We went to my friends’ artisanal coffee roasters and bought some fragrant Costa Rican. We went to the fancy organic grocery store and sampled blood oranges, falafel, hummus, cereal, tangerines, grapefruit, and berries (and I’ve got to say, those samples work every time. I totally bought half that stuff). We went to the giant Goodwill by the river and bought kids’ books, ogled the stuffed animals, indulged in a decorative wooden sailboat for Thing One, and picked up matching rain boots for the kids and a pair of jeans and a sweater for me. We went to the vintage furniture place and broke a fifties ashtray, which I had to pay $8.50 for, in its cavernous aisles. We went to the library and got still more books.

It was good times. Even though there was some pant-pooping, and Thing One did get busted peeing in the Goodwill parking lot.

We didn’t get home until three. And we’d had a great time and had a ton of groceries and some fun stuff and had actually integrated adult and child pastimes together, had walked down boulevards together, had been in the world. I reflected that in some ways, K.’s leaving is making me a better parent; it is forcing me to combine my life with the children’s more, to socialize with them and around them, to develop and maintain a network of like-minded friends who manage to be both people and parents. It is bringing my life more in sync with theirs. It unfortunately seems to have the opposite effect for him, but that is perhaps by design.

The house was different, but not in a bad way. The bedroom looks better without his enormous dresser as soon as you walk in the door. I had prepared and left out the vacuum, and sure enough there were dust bunnies and random objects where his things had been, especially the desk upstairs, so we took care of those. Then I moved the red couch to the deskless spot and created a reading/tv-watching alcove in the playroom, showed the apartment, played with the kids, made dinner, put them to bed after reading a bunch of our new books, and passed out at nine myself.

I had nightmares.

This morning I found the birthday card that K. gave me for my last birthday, not quite five months ago. I couldn’t help reading it and wondering how in the world he could express the sentiment that he loved me and was glad to have me in his life and then, just over two months later, unceremoniously leave me, our house, and that life. I couldn’t help crying.
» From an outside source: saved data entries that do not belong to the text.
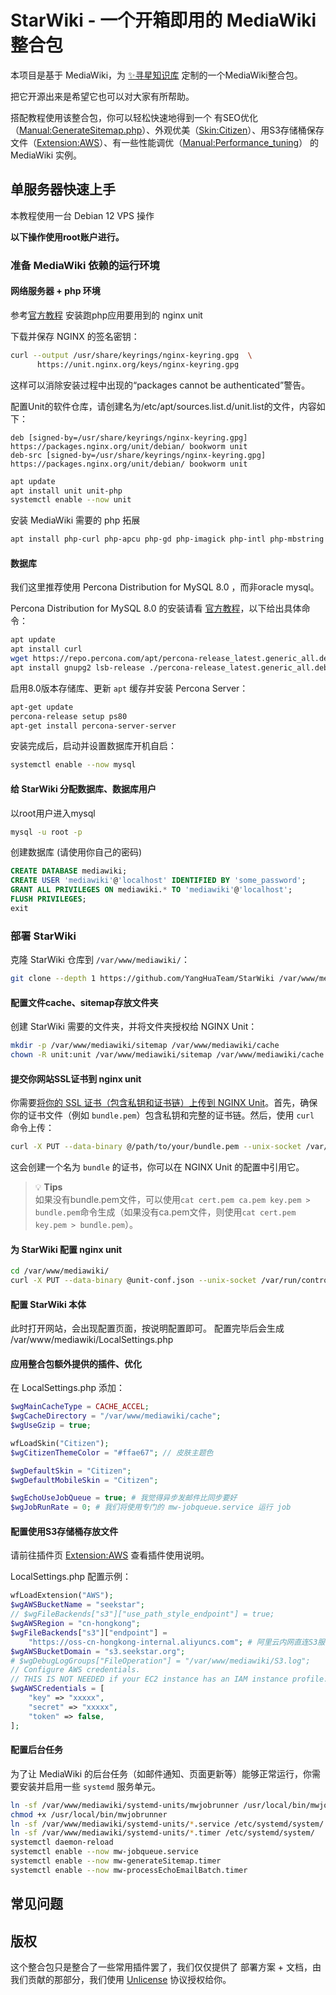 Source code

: # StarWiki - 一个开箱即用的 MediaWiki 整合包

本项目是基于 MediaWiki，为 [✨寻星知识库](https://www.seekstar.org) 定制的一个MediaWiki整合包。

把它开源出来是希望它也可以对大家有所帮助。

搭配教程使用该整合包，你可以轻松快速地得到一个 有SEO优化（[Manual:GenerateSitemap.php](https://www.mediawiki.org/wiki/Manual:GenerateSitemap.php/zh)）、外观优美（[Skin:Citizen](https://www.mediawiki.org/wiki/Skin:Citizen)）、用S3存储桶保存文件（[Extension:AWS](https://www.mediawiki.org/wiki/Extension:AWS)）、有一些性能调优（[Manual:Performance_tuning](https://www.mediawiki.org/wiki/Manual:Performance_tuning/zh)） 的 MediaWiki 实例。

## 单服务器快速上手

本教程使用一台 Debian 12 VPS 操作

**以下操作使用root账户进行。**

### 准备 MediaWiki 依赖的运行环境

#### 网络服务器 + php 环境

参考[官方教程](https://unit.nginx.org/installation/#debian) 安装跑php应用要用到的 nginx unit


下载并保存 NGINX 的签名密钥：

```bash
curl --output /usr/share/keyrings/nginx-keyring.gpg  \
      https://unit.nginx.org/keys/nginx-keyring.gpg
```

这样可以消除安装过程中出现的“packages cannot be authenticated”警告。

配置Unit的软件仓库，请创建名为/etc/apt/sources.list.d/unit.list的文件，内容如下：
``` 
deb [signed-by=/usr/share/keyrings/nginx-keyring.gpg] https://packages.nginx.org/unit/debian/ bookworm unit
deb-src [signed-by=/usr/share/keyrings/nginx-keyring.gpg] https://packages.nginx.org/unit/debian/ bookworm unit
```

``` bash
apt update
apt install unit unit-php
systemctl enable --now unit 
``` 

安装 MediaWiki 需要的 php 拓展

```bash
apt install php-curl php-apcu php-gd php-imagick php-intl php-mbstring php-mysql php-xml php-igbinary

``` 

#### 数据库

我们这里推荐使用 Percona Distribution for MySQL 8.0 ，而非oracle mysql。

Percona Distribution for MySQL 8.0 的安装请看 [官方教程](https://docs.percona.com/percona-server/8.0/apt-repo.html)，以下给出具体命令：


```bash
apt update
apt install curl
wget https://repo.percona.com/apt/percona-release_latest.generic_all.deb
apt install gnupg2 lsb-release ./percona-release_latest.generic_all.deb
```
启用8.0版本存储库、更新 `apt` 缓存并安装 Percona Server：
```bash
apt-get update
percona-release setup ps80
apt-get install percona-server-server
```

安装完成后，启动并设置数据库开机自启：
```bash
systemctl enable --now mysql
```

#### 给 StarWiki 分配数据库、数据库用户

以root用户进入mysql
```bash
mysql -u root -p
```

创建数据库 (请使用你自己的密码)
```sql
CREATE DATABASE mediawiki;
CREATE USER 'mediawiki'@'localhost' IDENTIFIED BY 'some_password';
GRANT ALL PRIVILEGES ON mediawiki.* TO 'mediawiki'@'localhost';
FLUSH PRIVILEGES;
exit
```


### 部署 StarWiki

克隆 StarWiki 仓库到 `/var/www/mediawiki/`：
```bash
git clone --depth 1 https://github.com/YangHuaTeam/StarWiki /var/www/mediawiki/
```

#### 配置文件cache、sitemap存放文件夹

创建 StarWiki 需要的文件夹，并将文件夹授权给 NGINX Unit：
```bash
mkdir -p /var/www/mediawiki/sitemap /var/www/mediawiki/cache
chown -R unit:unit /var/www/mediawiki/sitemap /var/www/mediawiki/cache
```

#### 提交你网站SSL证书到 nginx unit 

你需要[将你的 SSL 证书（包含私钥和证书链）上传到 NGINX Unit](https://unit.nginx.org/certificates/#ssl-tls-certificates)。首先，确保你的证书文件（例如 `bundle.pem`）包含私钥和完整的证书链。然后，使用 `curl` 命令上传：

```bash
curl -X PUT --data-binary @/path/to/your/bundle.pem --unix-socket /var/run/control.unit.sock http://localhost/certificates/bundle
```

这会创建一个名为 `bundle` 的证书，你可以在 NGINX Unit 的配置中引用它。

> 💡 **Tips**  
> 如果没有bundle.pem文件，可以使用`cat cert.pem ca.pem key.pem > bundle.pem`命令生成（如果没有ca.pem文件，则使用`cat cert.pem key.pem > bundle.pem`）。



#### 为 StarWiki 配置 nginx unit 

```bash
cd /var/www/mediawiki/
curl -X PUT --data-binary @unit-conf.json --unix-socket /var/run/control.unit.sock http://localhost/config

```

#### 配置 StarWiki 本体

此时打开网站，会出现配置页面，按说明配置即可。
配置完毕后会生成  /var/www/mediawiki/LocalSettings.php

#### 应用整合包额外提供的插件、优化

在 LocalSettings.php 添加：

```php
$wgMainCacheType = CACHE_ACCEL;
$wgCacheDirectory = "/var/www/mediawiki/cache";
$wgUseGzip = true;

wfLoadSkin("Citizen");
$wgCitizenThemeColor = "#ffae67"; // 皮肤主题色

$wgDefaultSkin = "Citizen";
$wgDefaultMobileSkin = "Citizen";

$wgEchoUseJobQueue = true; # 我觉得异步发邮件比同步要好
$wgJobRunRate = 0; # 我们将使用专门的 mw-jobqueue.service 运行 job

```

#### 配置使用S3存储桶存放文件

请前往插件页 [Extension:AWS](https://www.mediawiki.org/wiki/Extension:AWS) 查看插件使用说明。

LocalSettings.php 配置示例：

```php
wfLoadExtension("AWS");
$wgAWSBucketName = "seekstar";
// $wgFileBackends["s3"]["use_path_style_endpoint"] = true;
$wgAWSRegion = "cn-hongkong";
$wgFileBackends["s3"]["endpoint"] =
    "https://oss-cn-hongkong-internal.aliyuncs.com"; # 阿里云内网直连S3服务
$wgAWSBucketDomain = "s3.seekstar.org";
# $wgDebugLogGroups["FileOperation"] = "/var/www/mediawiki/S3.log";
// Configure AWS credentials.
// THIS IS NOT NEEDED if your EC2 instance has an IAM instance profile.
$wgAWSCredentials = [
    "key" => "xxxxx",
    "secret" => "xxxxx",
    "token" => false,
]; 
```


#### 配置后台任务

为了让 MediaWiki 的后台任务（如邮件通知、页面更新等）能够正常运行，你需要安装并启用一些 `systemd` 服务单元。
```bash
ln -sf /var/www/mediawiki/systemd-units/mwjobrunner /usr/local/bin/mwjobrunner
chmod +x /usr/local/bin/mwjobrunner
ln -sf /var/www/mediawiki/systemd-units/*.service /etc/systemd/system/
ln -sf /var/www/mediawiki/systemd-units/*.timer /etc/systemd/system/
systemctl daemon-reload
systemctl enable --now mw-jobqueue.service
systemctl enable --now mw-generateSitemap.timer
systemctl enable --now mw-processEchoEmailBatch.timer
```

## 常见问题

## 版权

这个整合包只是整合了一些常用插件罢了，我们仅仅提供了 部署方案 + 文档，由我们贡献的那部分，我们使用 [Unlicense](https://unlicense.org/) 协议授权给你。

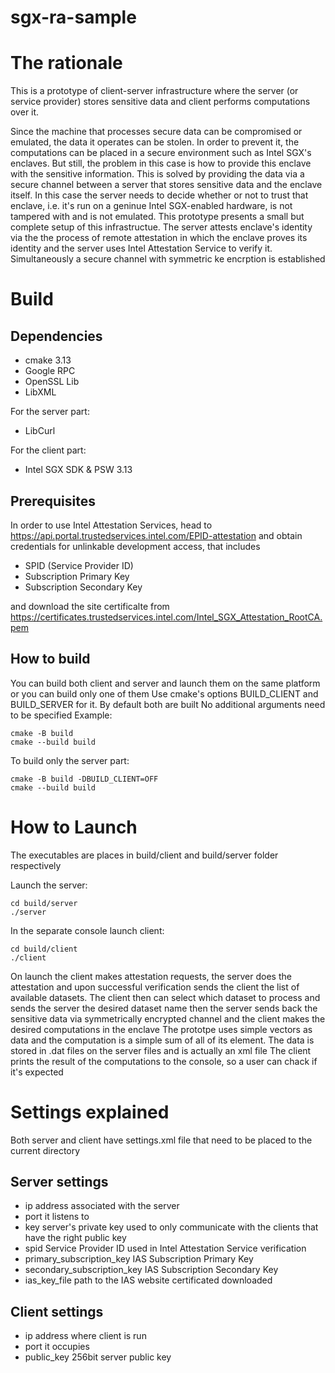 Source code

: # sgx-ra-sample

# The rationale

This is a prototype of client-server infrastructure where the server (or service provider) stores sensitive data and client performs computations over it.

Since the machine that processes secure data can be compromised or emulated, the data it operates can be stolen. In order to prevent it, the computations
can be placed in a secure environment such as Intel SGX's enclaves. But still, the problem in this case is how to provide this enclave with the sensitive information.
This is solved by providing the data via a secure channel between a server that stores sensitive data and the enclave itself. In this case the server needs
to decide whether or not to trust that enclave, i.e. it's run on a geninue Intel SGX-enabled hardware, is not tampered with and is not emulated.
This prototype presents a small but complete setup of this infrastructue.
The server attests enclave's identity via the the process of remote attestation in which the enclave proves its identity and the server uses Intel Attestation Service to verify it. Simultaneously a secure channel with symmetric ke encrption is established

# Build

## Dependencies

- cmake 3.13
- Google RPC
- OpenSSL Lib
- LibXML

For the server part:
- LibCurl

For the client part:
- Intel SGX SDK & PSW 3.13

## Prerequisites

In order to use Intel Attestation Services, head to https://api.portal.trustedservices.intel.com/EPID-attestation and obtain credentials for unlinkable
development access, that includes
- SPID (Service Provider ID)
- Subscription Primary Key
- Subscription Secondary Key

and download the site certificalte from https://certificates.trustedservices.intel.com/Intel_SGX_Attestation_RootCA.pem 


## How to build

You can build both client and server and launch them on the same platform or you can build only one of them
Use cmake's options BUILD_CLIENT and BUILD_SERVER for it. By default both are built
No additional arguments need to be specified
Example:

```
cmake -B build
cmake --build build
```

To build only the server part:

```
cmake -B build -DBUILD_CLIENT=OFF
cmake --build build
```

# How to Launch
The executables are places in build/client and build/server folder respectively

Launch the server:
```
cd build/server
./server
```

In the separate console launch client:
```
cd build/client
./client
```

On launch the client makes attestation requests, the server does the attestation and upon successful verification sends the client
the list of available datasets.
The client then can select which dataset to process and sends the server the desired dataset name
then the server sends back the sensitive data via symmetrically encrypted channel and the client makes the desired computations in the enclave
The prototpe uses simple vectors as data and the computation is a simple sum of all of its element.
The data is stored in .dat files on the server files and is actually an xml file
The client prints the result of the computations to the console, so a user can chack if it's expected


# Settings explained
Both server and client have settings.xml file that need to be placed to the current directory

## Server settings
 - ip address associated with the server
 - port it listens to
 - key server's private key used to only communicate with the clients that have the right public key
 - spid Service Provider ID used in Intel Attestation Service verification
 - primary_subscription_key IAS Subscription Primary Key
 - secondary_subscription_key IAS Subscription Secondary Key
 - ias_key_file path to the IAS website certificated downloaded

## Client settings
- ip address where client is run
- port it occupies
- public_key 256bit server public key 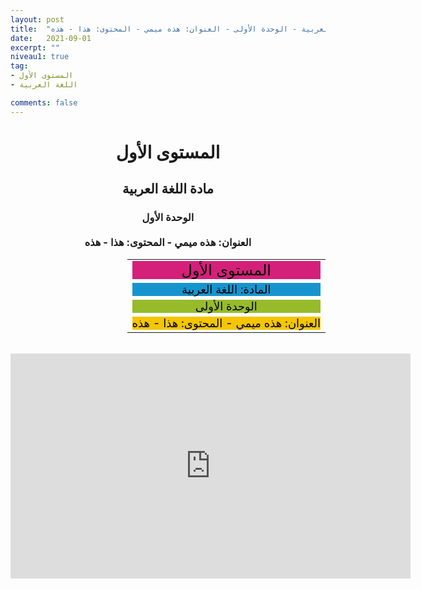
 ```yaml
---
layout: post
title:  "المستوى الأول - مادة اللغة العربية - الوحدة الأولى - العنوان: هذه ميمي - المحتوى: هذا - هذه"
date:   2021-09-01
excerpt: ""
niveau1: true
tag:
- المستوى الأول 
- اللغة العربية

comments: false
---
```


<center>
<h1>
المستوى الأول
</h1>
<h2>
مادة اللغة العربية
</h2>
<h3>
الوحدة الأول
<br><br>
العنوان: هذه ميمي - المحتوى: هذا - هذه
</h3>
<table dir="rtl" style="text-align: right; width: 100%;">

  <tbody>
<tr>
    <td><div style="background-color: #d5207a; border: 0px solid black; text-align: center;">
<span style="color: black; font-family: inherit; font-size: x-large;">المستوى الأول</span></div>
</td>

  </tr>
<tr>
    <td><div style="background-color: #1794ce; border: 0px solid black; text-align: center;">
<span style="color: black; font-family: inherit; font-size: large;">المادة: اللغة العربية</span></div>
</td>

  </tr>
<tr>
    <td><div style="background-color: #97bb2a; border: 0px solid black; text-align: center;">
<span style="color: black; font-family: inherit; font-size: large;">الوحدة الأولى</span></div>
</td>
</tr>
<tr>
    <td><div style="background-color: #f4c500; border: 0px solid black; text-align: center;">
<span style="color: black; font-family: inherit; font-size: large;">العنوان: هذه ميمي - المحتوى: هذا - هذه</span></div>
</td>
</tr>
</tbody></table>
<br>
<iframe width="640" height="360" src="https://www.youtube.com/embed/s1cfMnh0f00?rel=0&enablejsapi=1" allowfullscreen frameborder="0" ></iframe>

</center> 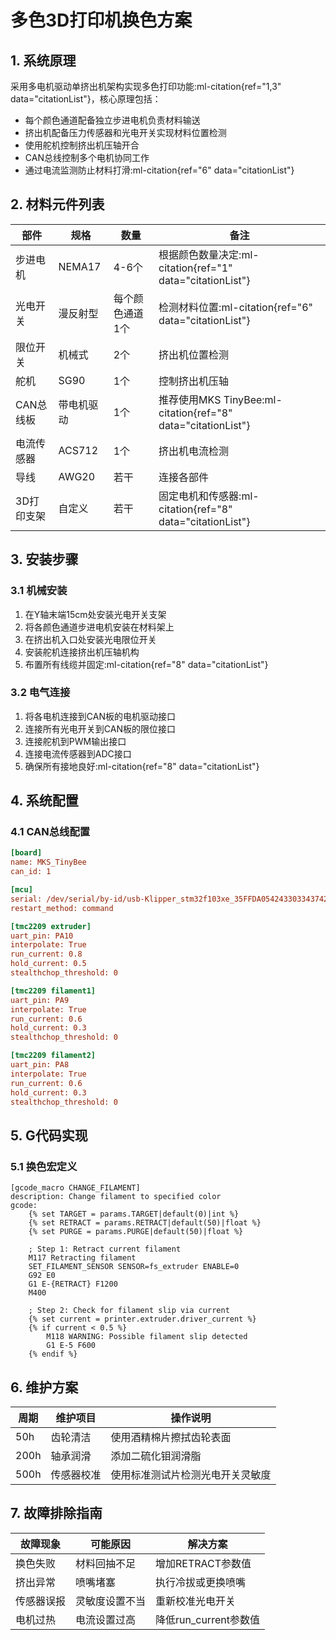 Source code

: # 多色3D打印机换色方案

## 1. 系统原理
采用多电机驱动单挤出机架构实现多色打印功能:ml-citation{ref="1,3" data="citationList"}，核心原理包括：
- 每个颜色通道配备独立步进电机负责材料输送
- 挤出机配备压力传感器和光电开关实现材料位置检测
- 使用舵机控制挤出机压轴开合
- CAN总线控制多个电机协同工作
- 通过电流监测防止材料打滑:ml-citation{ref="6" data="citationList"}

## 2. 材料元件列表
| 部件 | 规格 | 数量 | 备注 |
|------|------|------|------|
| 步进电机 | NEMA17 | 4-6个 | 根据颜色数量决定:ml-citation{ref="1" data="citationList"} |
| 光电开关 | 漫反射型 | 每个颜色通道1个 | 检测材料位置:ml-citation{ref="6" data="citationList"} |
| 限位开关 | 机械式 | 2个 | 挤出机位置检测 |
| 舵机 | SG90 | 1个 | 控制挤出机压轴 |
| CAN总线板 | 带电机驱动 | 1个 | 推荐使用MKS TinyBee:ml-citation{ref="8" data="citationList"} |
| 电流传感器 | ACS712 | 1个 | 挤出机电流检测 |
| 导线 | AWG20 | 若干 | 连接各部件 |
| 3D打印支架 | 自定义 | 若干 | 固定电机和传感器:ml-citation{ref="8" data="citationList"} |

## 3. 安装步骤
### 3.1 机械安装
1. 在Y轴末端15cm处安装光电开关支架
2. 将各颜色通道步进电机安装在材料架上
3. 在挤出机入口处安装光电限位开关
4. 安装舵机连接挤出机压轴机构
5. 布置所有线缆并固定:ml-citation{ref="8" data="citationList"}

### 3.2 电气连接
1. 将各电机连接到CAN板的电机驱动接口
2. 连接所有光电开关到CAN板的限位接口
3. 连接舵机到PWM输出接口
4. 连接电流传感器到ADC接口
5. 确保所有接地良好:ml-citation{ref="8" data="citationList"}

## 4. 系统配置
### 4.1 CAN总线配置
```ini
[board]
name: MKS_TinyBee
can_id: 1

[mcu]
serial: /dev/serial/by-id/usb-Klipper_stm32f103xe_35FFDA054243303343742157-if00
restart_method: command

[tmc2209 extruder]
uart_pin: PA10
interpolate: True
run_current: 0.8
hold_current: 0.5
stealthchop_threshold: 0

[tmc2209 filament1]
uart_pin: PA9
interpolate: True
run_current: 0.6
hold_current: 0.3
stealthchop_threshold: 0

[tmc2209 filament2]
uart_pin: PA8
interpolate: True
run_current: 0.6
hold_current: 0.3
stealthchop_threshold: 0
```

## 5. G代码实现
### 5.1 换色宏定义
```gcode
[gcode_macro CHANGE_FILAMENT]
description: Change filament to specified color
gcode:
    {% set TARGET = params.TARGET|default(0)|int %}
    {% set RETRACT = params.RETRACT|default(50)|float %}
    {% set PURGE = params.PURGE|default(50)|float %}
    
    ; Step 1: Retract current filament
    M117 Retracting filament
    SET_FILAMENT_SENSOR SENSOR=fs_extruder ENABLE=0
    G92 E0
    G1 E-{RETRACT} F1200
    M400
    
    ; Step 2: Check for filament slip via current
    {% set current = printer.extruder.driver_current %}
    {% if current < 0.5 %}
        M118 WARNING: Possible filament slip detected
        G1 E-5 F600
    {% endif %}
```

## 6. 维护方案

| 周期  | 维护项目       | 操作说明                         |
|-------|----------------|----------------------------------|
| 50h   | 齿轮清洁       | 使用酒精棉片擦拭齿轮表面         |
| 200h  | 轴承润滑       | 添加二硫化钼润滑脂               |
| 500h  | 传感器校准     | 使用标准测试片检测光电开关灵敏度 |

## 7. 故障排除指南

| 故障现象     | 可能原因           | 解决方案                     |
|--------------|--------------------|------------------------------|
| 换色失败     | 材料回抽不足       | 增加RETRACT参数值            |
| 挤出异常     | 喷嘴堵塞           | 执行冷拔或更换喷嘴           |
| 传感器误报   | 灵敏度设置不当     | 重新校准光电开关             |
| 电机过热     | 电流设置过高       | 降低run_current参数值        |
Then K. got here for his afternoon parenting time and mentioned that he would not be able to come on Tuesday OR Wednesday, his regular afternoons, this week because he is working every day at three. Except Thursday. He’ll come on Thursday. But this will still cut down his time with the children by a full afternoon. And we discussed the possibility that this schedule might continue for a while, and he seemed completely unfazed by it.

It occured to me, as I went off to work this afternoon, to wonder why he didn’t have any regret about missing his regular days. It then occured to me that I might expect him (though I didn’t) to actually say to his boss: no, sorry. I can’t work that much. I need another day off to spend with my kids. It seems that for him, the kids are something to be worked in after his work schedule is determined; he is always available to work and expects his parenting time to adjust. And of course, this means that the kids get less Daddy and less reliable Daddy and that I get less work time and less reliable work time.

Well. It’s a new world. I wish I had more confidence in it.

Postscript: at our scheduling meeting, we discussed how K. doesn’t know how long this work schedule will last. He agreed readily to my putting Thing Two in an extra half-day of daycare; in fact, I’d meant just for this week, but he told me to do it for the foreseeable future and agreed to contribute money toward that. So for the foreseeable future, I’m going to try to add a day. And for the foreseeable future, I guess it’s okay with him to only see the kids two afternoons a week instead of three. I wonder if it will be okay with them.

He’s into his bar. He’s into his freedom, I’m sure. He works until 3 a.m. He drinks with his coworkers. He sleeps until noon. Repeat. There doesn’t seem to be a lot of room for these kids in his life, and although I think that what works for him has to be what works for us because there’s no point in an unwilling father, I can’t help wondering if this set-up might reveal itself to be a grave and lonely mistake down the road. For him, who will discover that he is no longer a primary parent to his children and may not even know them that well. For them, who will gradually decrease their expectations of him (and what will they be learning about fathers? About fatherhood).